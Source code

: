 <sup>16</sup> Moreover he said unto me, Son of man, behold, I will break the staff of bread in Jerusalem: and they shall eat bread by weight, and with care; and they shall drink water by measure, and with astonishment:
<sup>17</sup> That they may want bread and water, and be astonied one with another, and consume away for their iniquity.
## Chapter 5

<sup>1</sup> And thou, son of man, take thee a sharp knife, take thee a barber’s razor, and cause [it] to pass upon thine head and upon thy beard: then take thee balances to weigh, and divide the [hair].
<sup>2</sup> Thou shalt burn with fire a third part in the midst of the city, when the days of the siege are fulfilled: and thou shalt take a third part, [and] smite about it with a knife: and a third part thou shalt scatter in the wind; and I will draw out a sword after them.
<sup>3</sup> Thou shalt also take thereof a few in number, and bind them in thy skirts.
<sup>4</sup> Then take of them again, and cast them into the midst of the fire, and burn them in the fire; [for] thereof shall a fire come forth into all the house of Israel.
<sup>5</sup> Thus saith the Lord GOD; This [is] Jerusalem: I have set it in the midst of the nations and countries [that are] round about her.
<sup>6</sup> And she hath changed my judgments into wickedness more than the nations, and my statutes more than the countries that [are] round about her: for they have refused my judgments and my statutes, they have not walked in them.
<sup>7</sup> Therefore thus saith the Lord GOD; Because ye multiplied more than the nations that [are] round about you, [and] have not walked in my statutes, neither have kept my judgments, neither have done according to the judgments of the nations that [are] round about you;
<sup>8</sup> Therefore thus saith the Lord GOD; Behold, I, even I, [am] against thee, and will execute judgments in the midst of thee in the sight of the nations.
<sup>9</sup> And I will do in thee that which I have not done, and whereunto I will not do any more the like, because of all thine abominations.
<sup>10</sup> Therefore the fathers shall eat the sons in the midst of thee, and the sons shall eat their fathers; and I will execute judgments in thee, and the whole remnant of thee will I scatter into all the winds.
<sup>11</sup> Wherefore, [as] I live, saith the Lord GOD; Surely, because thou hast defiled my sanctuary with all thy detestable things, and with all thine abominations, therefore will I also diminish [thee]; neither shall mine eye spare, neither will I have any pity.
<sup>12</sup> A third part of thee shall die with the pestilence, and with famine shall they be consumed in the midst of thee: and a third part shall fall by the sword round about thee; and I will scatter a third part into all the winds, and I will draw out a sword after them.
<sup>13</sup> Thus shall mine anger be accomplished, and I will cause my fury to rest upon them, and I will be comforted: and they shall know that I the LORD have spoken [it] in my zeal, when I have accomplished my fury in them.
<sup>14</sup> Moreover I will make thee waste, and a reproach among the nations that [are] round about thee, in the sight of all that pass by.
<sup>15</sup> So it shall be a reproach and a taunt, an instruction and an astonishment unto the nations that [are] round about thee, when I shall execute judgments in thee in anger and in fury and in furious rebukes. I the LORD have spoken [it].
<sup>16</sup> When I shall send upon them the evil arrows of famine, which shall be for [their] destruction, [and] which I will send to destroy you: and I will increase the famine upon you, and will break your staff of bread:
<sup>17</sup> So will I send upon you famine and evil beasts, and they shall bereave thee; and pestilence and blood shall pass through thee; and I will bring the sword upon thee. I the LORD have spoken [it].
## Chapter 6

What you are asked to do = Across the listing above, how many lines carry "anger"? Give only the number.

Written answer = 2